[Start of section]
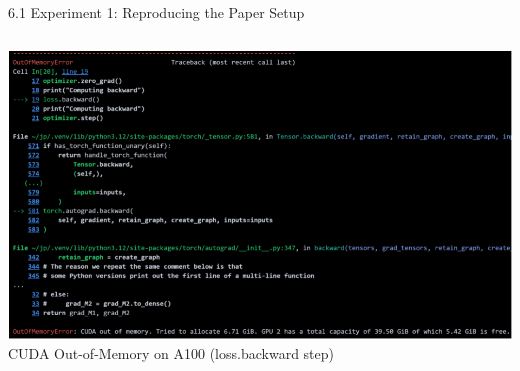\documentclass[aspectratio=169,xcolor=dvipsnames]{beamer}
\begin{document}
\begin{frame}{6.1 Experiment 1: Reproducing the Paper Setup}
\begin{columns}[T]
\begin{column}{0.50\textwidth}
\begin{center}
\vspace{0.2cm}
\includegraphics[width=0.95\linewidth]{OutofMemory.png}
\vspace{-0.2cm}
\tiny CUDA Out-of-Memory on A100 (loss.backward step)
\end{center}
\end{column}

\end{columns}
\end{frame}
\end{document}
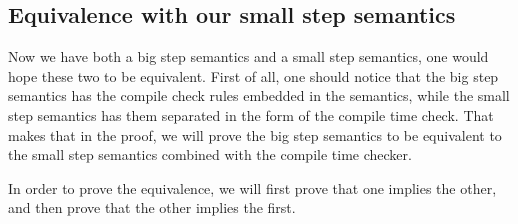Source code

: \subsection{Equivalence with our small step semantics}
Now we have both a big step semantics and a small step semantics, one would hope these two to be equivalent. First of all, one should notice that the big step semantics has the compile check rules embedded in the semantics, while the small step semantics has them separated in the form of the compile time check. That makes that in the proof, we will prove the big step semantics to be equivalent to the small step semantics combined with the compile time checker. 

In order to prove the equivalence, we will first prove that one implies the other, and then prove that the other implies the first. 

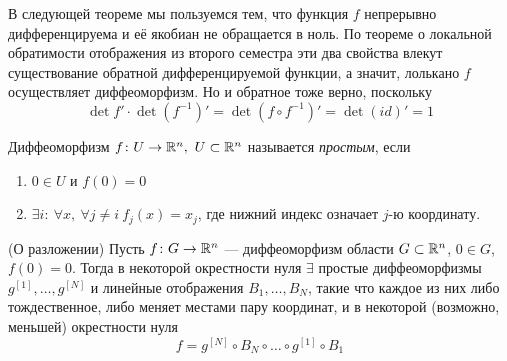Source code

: \begin{anote}
	В следующей теореме мы пользуемся тем, что функция $f$ непрерывно дифференцируема и её якобиан не обращается в ноль. По теореме о локальной обратимости отображения из второго семестра эти два свойства влекут существование обратной дифференцируемой функции, а значит, лолькано $f$ осуществляет диффеоморфизм. Но и обратное тоже верно, поскольку
	\[
		\det{f'} \cdot \det{(f^{-1})'} = \det{(f \circ f^{-1})'} = \det{(id)'} = 1
	\]
\end{anote}

\begin{definition}
	Диффеоморфизм $f \colon U \to \mathbb{R}^n, \ U \subset \mathbb{R}^n$ называется \textit{простым}, если
	\begin{enumerate}
		\item
		$0 \in U$ и $f(0) = 0$
		\item 
		$\exists i \colon \ \forall x, \ \forall j \neq i \ f_j(x) = x_j$, где нижний индекс означает $j$-ю координату.
	\end{enumerate}
\end{definition}

\begin{theorem} (О разложении)
	Пусть $f \colon G \to \mathbb{R}^n$ --- диффеоморфизм области $G \subset \mathbb{R}^n$, $0 \in G$, $f(0) = 0$. Тогда в некоторой окрестности нуля $\exists$ простые диффеоморфизмы $g^{[1]}, \hdots, g^{[N]}$ и линейные отображения $B_1, \hdots, B_N$, такие что каждое из них либо тождественное, либо меняет местами пару координат, и в некоторой (возможно, меньшей) окрестности нуля
	\[
		f = g^{[N]} \circ B_N \circ \hdots \circ g^{[1]} \circ B_1
	\]
\end{theorem}

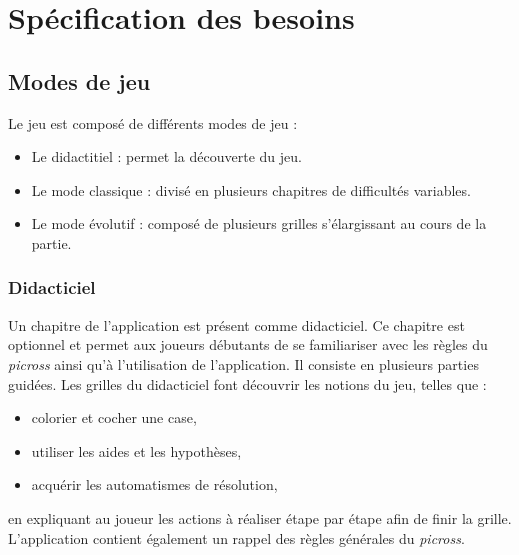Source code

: \documentclass{report}
\begin{document}
		
\chapter{Spécification des besoins}
		\section{Modes de jeu}
			
			Le jeu est composé de différents modes de jeu :
			\begin{itemize}
            	\item Le didactitiel : permet la découverte du jeu.
            	\item Le mode classique : divisé en plusieurs chapitres de difficultés variables.
            	\item Le mode évolutif : composé de plusieurs grilles s'élargissant au cours de la partie.
        	\end{itemize}

	    \subsection{Didacticiel}
		    Un chapitre de l'application est présent comme didacticiel. Ce chapitre est optionnel et permet aux joueurs   débutants de se familiariser avec les règles du \textit{picross} ainsi qu'à l'utilisation de l'application. Il consiste en plusieurs parties guidées. Les grilles du didacticiel font découvrir les notions du jeu, telles que :
		    \begin{itemize}
            	\item colorier et cocher une case,
            	\item utiliser les aides et les hypothèses,
            	\item acquérir les automatismes de résolution,
        	\end{itemize}
		    en expliquant au joueur les actions à réaliser étape par étape afin de finir la grille. L'application contient également un rappel des règles générales du \textit{picross}.
		    
\end{document}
[End of section]
• _Action item_:
Repeat the listing above in full, exactly, and omit its pictures.

• _Output for this exercise_:
\documentclass[aspectratio=169,xcolor=dvipsnames]{beamer}
\begin{document}
\begin{frame}{6.1 Experiment 1: Reproducing the Paper Setup}
\begin{columns}[T]
\begin{column}{0.50\textwidth}
\begin{center}
\vspace{0.2cm}
\includegraphics[width=0.95\linewidth]{OutofMemory.png}
\vspace{-0.2cm}
\tiny CUDA Out-of-Memory on A100 (loss.backward step)
\end{center}
\end{column}

\end{columns}
\end{frame}
\end{document}
Source code

: \subsection{Equivalence with our small step semantics}
Now we have both a big step semantics and a small step semantics, one would hope these two to be equivalent. First of all, one should notice that the big step semantics has the compile check rules embedded in the semantics, while the small step semantics has them separated in the form of the compile time check. That makes that in the proof, we will prove the big step semantics to be equivalent to the small step semantics combined with the compile time checker. 

In order to prove the equivalence, we will first prove that one implies the other, and then prove that the other implies the first. 

Source code

: \begin{anote}
	В следующей теореме мы пользуемся тем, что функция $f$ непрерывно дифференцируема и её якобиан не обращается в ноль. По теореме о локальной обратимости отображения из второго семестра эти два свойства влекут существование обратной дифференцируемой функции, а значит, лолькано $f$ осуществляет диффеоморфизм. Но и обратное тоже верно, поскольку
	\[
		\det{f'} \cdot \det{(f^{-1})'} = \det{(f \circ f^{-1})'} = \det{(id)'} = 1
	\]
\end{anote}

\begin{definition}
	Диффеоморфизм $f \colon U \to \mathbb{R}^n, \ U \subset \mathbb{R}^n$ называется \textit{простым}, если
	\begin{enumerate}
		\item
		$0 \in U$ и $f(0) = 0$
		\item 
		$\exists i \colon \ \forall x, \ \forall j \neq i \ f_j(x) = x_j$, где нижний индекс означает $j$-ю координату.
	\end{enumerate}
\end{definition}

\begin{theorem} (О разложении)
	Пусть $f \colon G \to \mathbb{R}^n$ --- диффеоморфизм области $G \subset \mathbb{R}^n$, $0 \in G$, $f(0) = 0$. Тогда в некоторой окрестности нуля $\exists$ простые диффеоморфизмы $g^{[1]}, \hdots, g^{[N]}$ и линейные отображения $B_1, \hdots, B_N$, такие что каждое из них либо тождественное, либо меняет местами пару координат, и в некоторой (возможно, меньшей) окрестности нуля
	\[
		f = g^{[N]} \circ B_N \circ \hdots \circ g^{[1]} \circ B_1
	\]
\end{theorem}

Source code

: \documentclass{report}
\begin{document}
		
\chapter{Spécification des besoins}
		\section{Modes de jeu}
			
			Le jeu est composé de différents modes de jeu :
			\begin{itemize}
            	\item Le didactitiel : permet la découverte du jeu.
            	\item Le mode classique : divisé en plusieurs chapitres de difficultés variables.
            	\item Le mode évolutif : composé de plusieurs grilles s'élargissant au cours de la partie.
        	\end{itemize}

	    \subsection{Didacticiel}
		    Un chapitre de l'application est présent comme didacticiel. Ce chapitre est optionnel et permet aux joueurs   débutants de se familiariser avec les règles du \textit{picross} ainsi qu'à l'utilisation de l'application. Il consiste en plusieurs parties guidées. Les grilles du didacticiel font découvrir les notions du jeu, telles que :
		    \begin{itemize}
            	\item colorier et cocher une case,
            	\item utiliser les aides et les hypothèses,
            	\item acquérir les automatismes de résolution,
        	\end{itemize}
		    en expliquant au joueur les actions à réaliser étape par étape afin de finir la grille. L'application contient également un rappel des règles générales du \textit{picross}.
		    
\end{document}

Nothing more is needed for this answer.